EXERCISE AIM:
Exact copy, pictures excluded: please retype every record below.

BEGIN

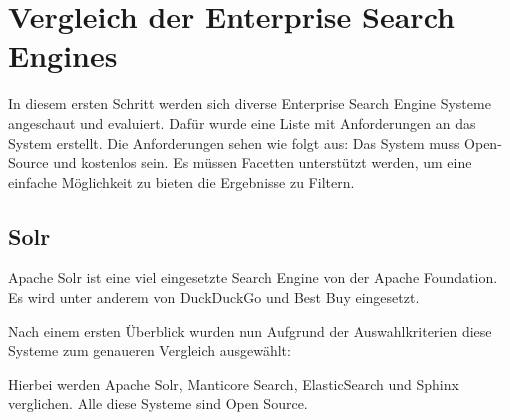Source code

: \chapter{Vergleich der Enterprise Search Engines}

In diesem ersten Schritt werden sich diverse Enterprise Search Engine Systeme angeschaut und evaluiert. Dafür wurde eine Liste mit Anforderungen an das System erstellt. Die Anforderungen sehen wie folgt aus:
Das System muss Open-Source und kostenlos sein. Es müssen Facetten unterstützt werden, um eine einfache Möglichkeit zu bieten die Ergebnisse zu Filtern.

\section{Solr}

Apache Solr ist eine viel eingesetzte Search Engine von der Apache Foundation. Es wird unter anderem von DuckDuckGo und Best Buy eingesetzt. \cite{TheApacheSoftwareFoundation.2019}



Nach einem ersten Überblick wurden nun Aufgrund der Auswahlkriterien diese Systeme zum genaueren Vergleich ausgewählt:




Hierbei werden Apache Solr, Manticore Search, ElasticSearch und Sphinx verglichen. Alle diese Systeme sind Open Source. 

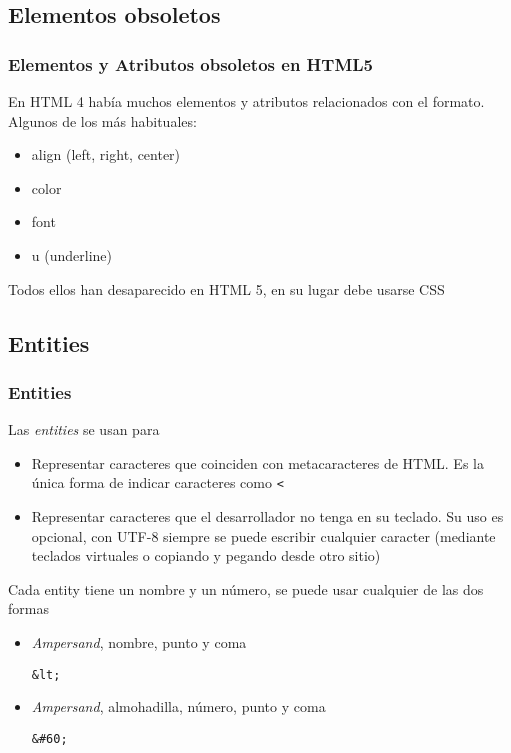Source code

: \documentclass[ucs]{beamer}
\begin{document}
\subsection{Elementos obsoletos}
\begin{frame}[fragile]
\frametitle{Elementos y Atributos obsoletos en HTML5}
En HTML 4 había muchos elementos y atributos relacionados con el formato.
Algunos de los más habituales:
\begin{itemize}
\item
align (left, right, center)

\item
color

\item
font

\item
u  (underline)
\end{itemize}

Todos ellos han desaparecido en HTML 5, en su lugar debe usarse CSS

\end{frame}



\subsection{Entities}
\begin{frame}[fragile]
\frametitle{Entities}
Las 
\emph{entities} se usan para
\begin{itemize}
\item
Representar caracteres que coinciden con metacaracteres de HTML.
Es la única forma de indicar caracteres como
\verb|<|

\item
Representar caracteres que el desarrollador no tenga en su teclado.
Su uso es opcional, con UTF-8 siempre se puede escribir cualquier caracter
(mediante teclados virtuales o copiando y pegando desde otro sitio)
\end{itemize}

Cada entity tiene un nombre y un número, se puede usar cualquier de
las dos formas

    \begin{itemize}
    \item
\emph{Ampersand}, 
nombre, punto y coma

\verb|&lt;|
    \item
\emph{Ampersand}, 
almohadilla, número, punto y coma

\verb|&#60;|

    \end{itemize}

\end{frame}
\end{document}
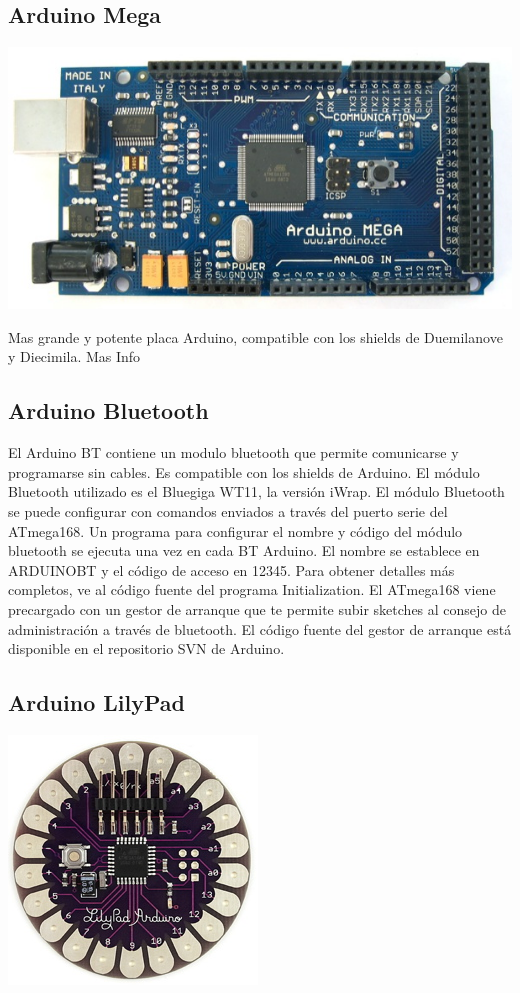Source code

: \documentclass[12pt,a4paper]{report}
\begin{document}
\subsection{Arduino Mega}

\includegraphics[scale=0.6]{ArduinoMega.jpg}

Mas grande y potente placa Arduino, compatible con los shields de Duemilanove y Diecimila. Mas Info

\subsection{Arduino Bluetooth}

El Arduino BT contiene un modulo bluetooth que permite comunicarse y programarse sin cables. Es compatible con los shields de Arduino. 
El módulo Bluetooth utilizado es el Bluegiga WT11, la versión iWrap. El módulo Bluetooth se puede configurar con comandos enviados a través del puerto serie del ATmega168. Un programa para configurar el nombre y código del módulo bluetooth se ejecuta una vez en cada BT Arduino. El nombre se establece en ARDUINOBT y el código de acceso en 12345. Para obtener detalles más completos, ve al código fuente del programa Initialization. El ATmega168 viene precargado con un gestor de arranque que te permite subir sketches al consejo de administración a través de bluetooth. El código fuente del gestor de arranque está disponible en el repositorio SVN de Arduino.

\subsection{Arduino LilyPad}

\includegraphics[scale=0.6]{LilyPad_3.jpg}
\end{document}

END

ANSWER FOR THIS EXERCISE:
Source code

: \chapter{Vergleich der Enterprise Search Engines}

In diesem ersten Schritt werden sich diverse Enterprise Search Engine Systeme angeschaut und evaluiert. Dafür wurde eine Liste mit Anforderungen an das System erstellt. Die Anforderungen sehen wie folgt aus:
Das System muss Open-Source und kostenlos sein. Es müssen Facetten unterstützt werden, um eine einfache Möglichkeit zu bieten die Ergebnisse zu Filtern.

\section{Solr}

Apache Solr ist eine viel eingesetzte Search Engine von der Apache Foundation. Es wird unter anderem von DuckDuckGo und Best Buy eingesetzt. \cite{TheApacheSoftwareFoundation.2019}



Nach einem ersten Überblick wurden nun Aufgrund der Auswahlkriterien diese Systeme zum genaueren Vergleich ausgewählt:




Hierbei werden Apache Solr, Manticore Search, ElasticSearch und Sphinx verglichen. Alle diese Systeme sind Open Source. 

Source code

: \documentclass[ucs]{beamer}
\begin{document}
\subsection{Elementos obsoletos}
\begin{frame}[fragile]
\frametitle{Elementos y Atributos obsoletos en HTML5}
En HTML 4 había muchos elementos y atributos relacionados con el formato.
Algunos de los más habituales:
\begin{itemize}
\item
align (left, right, center)

\item
color

\item
font

\item
u  (underline)
\end{itemize}

Todos ellos han desaparecido en HTML 5, en su lugar debe usarse CSS

\end{frame}



\subsection{Entities}
\begin{frame}[fragile]
\frametitle{Entities}
Las 
\emph{entities} se usan para
\begin{itemize}
\item
Representar caracteres que coinciden con metacaracteres de HTML.
Es la única forma de indicar caracteres como
\verb|<|

\item
Representar caracteres que el desarrollador no tenga en su teclado.
Su uso es opcional, con UTF-8 siempre se puede escribir cualquier caracter
(mediante teclados virtuales o copiando y pegando desde otro sitio)
\end{itemize}

Cada entity tiene un nombre y un número, se puede usar cualquier de
las dos formas

    \begin{itemize}
    \item
\emph{Ampersand}, 
nombre, punto y coma

\verb|&lt;|
    \item
\emph{Ampersand}, 
almohadilla, número, punto y coma

\verb|&#60;|

    \end{itemize}

\end{frame}
\end{document}
Source code

: \documentclass[12pt,a4paper]{report}
\begin{document}
\subsection{Arduino Mega}

\includegraphics[scale=0.6]{ArduinoMega.jpg}

Mas grande y potente placa Arduino, compatible con los shields de Duemilanove y Diecimila. Mas Info

\subsection{Arduino Bluetooth}

El Arduino BT contiene un modulo bluetooth que permite comunicarse y programarse sin cables. Es compatible con los shields de Arduino. 
El módulo Bluetooth utilizado es el Bluegiga WT11, la versión iWrap. El módulo Bluetooth se puede configurar con comandos enviados a través del puerto serie del ATmega168. Un programa para configurar el nombre y código del módulo bluetooth se ejecuta una vez en cada BT Arduino. El nombre se establece en ARDUINOBT y el código de acceso en 12345. Para obtener detalles más completos, ve al código fuente del programa Initialization. El ATmega168 viene precargado con un gestor de arranque que te permite subir sketches al consejo de administración a través de bluetooth. El código fuente del gestor de arranque está disponible en el repositorio SVN de Arduino.

\subsection{Arduino LilyPad}

\includegraphics[scale=0.6]{LilyPad_3.jpg}
\end{document}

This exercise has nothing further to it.